On International Women's Day, I chaired a session at an event on Equity and Child Survival organised by David Mepham and Save the Children UK. The meeting was to discuss how to accelerate reductions in under 5 child mortality rates. The premise of the meeting was that child health policy has neglected inequality. But what does "neglect inequality" really mean in a policy sense? This was the topic of the discussion. My takeaways were:
1. While we often present inequality in child health outcomes by income or asset groupings (for comparability across countries) these are not the inequalities that are the primary drivers of poor child health. Rather it is the structural drivers -- for example, gender, ethnicity, indigenous group, rural/urban, region, and religion -- that lead to power imbalances that perpetuate poor child health. The structural drivers are the ones to be tackled by policies.
2. But which policies? We cannot expect health policies alone to tackle structural drivers of inequalities. But we cannot allow them to ignore them either. So, how to organise the elements of a strategy to address inequities in child health? On one axis, put health policies and non-health policies. On the other axis, place policies that work within existing rules of the game and those that seek to transform the rules. Examples:
* Health policies working within the rules -- outreach to scheduled castes in India to increase the likelihood of newborns being breastfed within one hour of life
* Health policies transforming the rules--social audits of health facilities by intended beneficiaries
* Non-health policies working within the rules -- employment policies that are more compatible with child care
* Non-health policies transforming the rules -- more progressive tax regimes that fund universal access
These policies can also interact positively -- for example, rights based approaches are not health specific but can be used by health advocates to lobby for the abolition of user fees.

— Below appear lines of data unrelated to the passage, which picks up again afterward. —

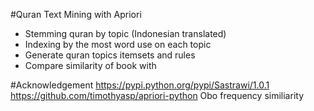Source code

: #Quran Text Mining with Apriori
- Stemming quran by topic (Indonesian translated)   
- Indexing by the most word use on each topic
- Generate quran topics itemsets and rules
- Compare similarity of book with 

#Acknowledgement
https://pypi.python.org/pypi/Sastrawi/1.0.1
https://github.com/timothyasp/apriori-python
Obo frequency similiarity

3. Does this go far enough? Many thought that this approach was still too instrumental--the reduction of inequality is treated simply a means to an end rather than something with intrinsic value. I agree with this view, and there was some consensus that we should be more focused on justice -- the key indicator of injustice being group differences in health outcomes by socially constructed group. Some of my IDS and ActionAid colleagues have written a terrific set of briefs on the interplay of redistribution (the allocation of resources between groups), recognition (the right to be recognised in and on one's own terms) and representation (the democratisation of information and agency) which gets to the heart of the new social justice agenda.
4. As many commentators noted, women's agency is vital to combating child health inequalities. Andrea Cornwall and Jenny Edwards have just released a new IDS Bulletin --well worth a read--on Negotiating Empowerment drawn from a DFID research programme hosted by IDS: "This IDS Bulletin draws out some of the dilemmas around women's empowerment: choices, negotiations, narratives and contexts of women's lived experience. It shows that empowerment is a complex process that requires more than the quick and easy solutions offered by development agencies (who need to have a deeper understanding of what makes change happen in women's lives). The issue draws on the work of an international network of researchers - the Research Programme Consortium Pathways of Women's Empowerment (‘Pathways') - and brings fresh empirical and conceptual insights to development academics and policy actors".

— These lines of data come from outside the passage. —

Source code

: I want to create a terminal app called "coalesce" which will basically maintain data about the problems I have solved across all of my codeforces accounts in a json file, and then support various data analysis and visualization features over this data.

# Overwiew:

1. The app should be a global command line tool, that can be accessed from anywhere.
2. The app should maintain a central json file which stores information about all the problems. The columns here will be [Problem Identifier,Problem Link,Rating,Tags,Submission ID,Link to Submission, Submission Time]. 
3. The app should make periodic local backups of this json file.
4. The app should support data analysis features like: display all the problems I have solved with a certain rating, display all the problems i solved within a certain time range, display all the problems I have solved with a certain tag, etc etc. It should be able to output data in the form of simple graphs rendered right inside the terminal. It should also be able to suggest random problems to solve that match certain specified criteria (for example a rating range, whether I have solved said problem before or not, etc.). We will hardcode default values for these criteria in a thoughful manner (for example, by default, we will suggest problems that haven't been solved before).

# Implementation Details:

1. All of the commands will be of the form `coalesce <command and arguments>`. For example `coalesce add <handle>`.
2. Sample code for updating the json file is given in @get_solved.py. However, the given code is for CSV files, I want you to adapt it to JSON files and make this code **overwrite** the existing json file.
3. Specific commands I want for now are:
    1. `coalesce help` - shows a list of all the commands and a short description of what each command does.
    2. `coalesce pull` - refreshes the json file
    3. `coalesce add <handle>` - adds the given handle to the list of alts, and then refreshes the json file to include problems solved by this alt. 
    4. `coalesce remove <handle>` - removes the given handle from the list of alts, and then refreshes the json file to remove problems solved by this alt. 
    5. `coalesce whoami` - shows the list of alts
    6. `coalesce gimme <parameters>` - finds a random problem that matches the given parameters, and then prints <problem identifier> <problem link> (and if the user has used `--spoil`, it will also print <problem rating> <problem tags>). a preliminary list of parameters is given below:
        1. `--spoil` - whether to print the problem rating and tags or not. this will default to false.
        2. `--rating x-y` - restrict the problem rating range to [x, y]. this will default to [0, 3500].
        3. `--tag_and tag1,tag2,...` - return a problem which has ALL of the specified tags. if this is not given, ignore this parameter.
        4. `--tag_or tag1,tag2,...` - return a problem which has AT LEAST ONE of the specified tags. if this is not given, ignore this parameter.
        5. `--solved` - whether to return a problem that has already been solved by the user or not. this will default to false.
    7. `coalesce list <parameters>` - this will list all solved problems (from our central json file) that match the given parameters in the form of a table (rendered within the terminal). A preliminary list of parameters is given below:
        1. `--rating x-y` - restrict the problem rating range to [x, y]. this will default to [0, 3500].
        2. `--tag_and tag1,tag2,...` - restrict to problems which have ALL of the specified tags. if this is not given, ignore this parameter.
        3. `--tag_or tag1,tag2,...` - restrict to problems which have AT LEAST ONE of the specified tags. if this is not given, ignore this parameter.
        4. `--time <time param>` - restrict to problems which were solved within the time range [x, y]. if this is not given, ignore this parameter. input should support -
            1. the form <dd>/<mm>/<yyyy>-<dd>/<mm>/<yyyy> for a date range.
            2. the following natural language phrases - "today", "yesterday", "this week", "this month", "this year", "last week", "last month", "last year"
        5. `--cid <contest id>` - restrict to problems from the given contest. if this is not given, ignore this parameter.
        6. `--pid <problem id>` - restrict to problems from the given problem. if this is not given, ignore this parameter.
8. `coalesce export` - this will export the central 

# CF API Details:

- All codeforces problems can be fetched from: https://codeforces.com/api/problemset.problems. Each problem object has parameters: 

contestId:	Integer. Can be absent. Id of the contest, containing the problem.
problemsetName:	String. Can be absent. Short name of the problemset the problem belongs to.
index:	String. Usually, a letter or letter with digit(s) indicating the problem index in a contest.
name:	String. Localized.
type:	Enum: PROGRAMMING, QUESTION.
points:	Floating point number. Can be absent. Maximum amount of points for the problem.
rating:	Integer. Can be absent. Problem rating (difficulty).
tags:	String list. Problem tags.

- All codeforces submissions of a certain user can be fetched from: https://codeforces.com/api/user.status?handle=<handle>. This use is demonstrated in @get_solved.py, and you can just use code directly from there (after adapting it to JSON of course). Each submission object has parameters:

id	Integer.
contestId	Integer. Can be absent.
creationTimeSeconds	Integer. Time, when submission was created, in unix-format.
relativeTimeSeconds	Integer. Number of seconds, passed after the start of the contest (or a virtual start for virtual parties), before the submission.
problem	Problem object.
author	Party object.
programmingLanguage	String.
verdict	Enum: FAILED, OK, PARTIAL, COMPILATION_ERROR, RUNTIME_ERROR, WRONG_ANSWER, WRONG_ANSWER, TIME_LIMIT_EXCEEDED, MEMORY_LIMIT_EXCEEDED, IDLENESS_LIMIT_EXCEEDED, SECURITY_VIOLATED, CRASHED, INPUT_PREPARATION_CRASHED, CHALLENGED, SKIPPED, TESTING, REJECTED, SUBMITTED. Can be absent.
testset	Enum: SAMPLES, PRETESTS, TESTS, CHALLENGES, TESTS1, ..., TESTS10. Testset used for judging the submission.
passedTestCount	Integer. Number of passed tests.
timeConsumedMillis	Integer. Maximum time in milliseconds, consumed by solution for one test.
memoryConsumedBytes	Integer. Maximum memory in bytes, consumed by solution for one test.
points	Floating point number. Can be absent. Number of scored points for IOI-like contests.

5. Finally, perhaps the biggest inequality is the attention given to inequality in recent years. Inequality is not a dirty word, but it is a slippery one. In a world where high carbon growth and weak financial regulation have generated huge negative externalities for those who can least bear them, it is not surprising that we hear more about justice and injustice. Is there something intrinsically more human and universal about the notion of "justice"? I'd like to hear from you on that.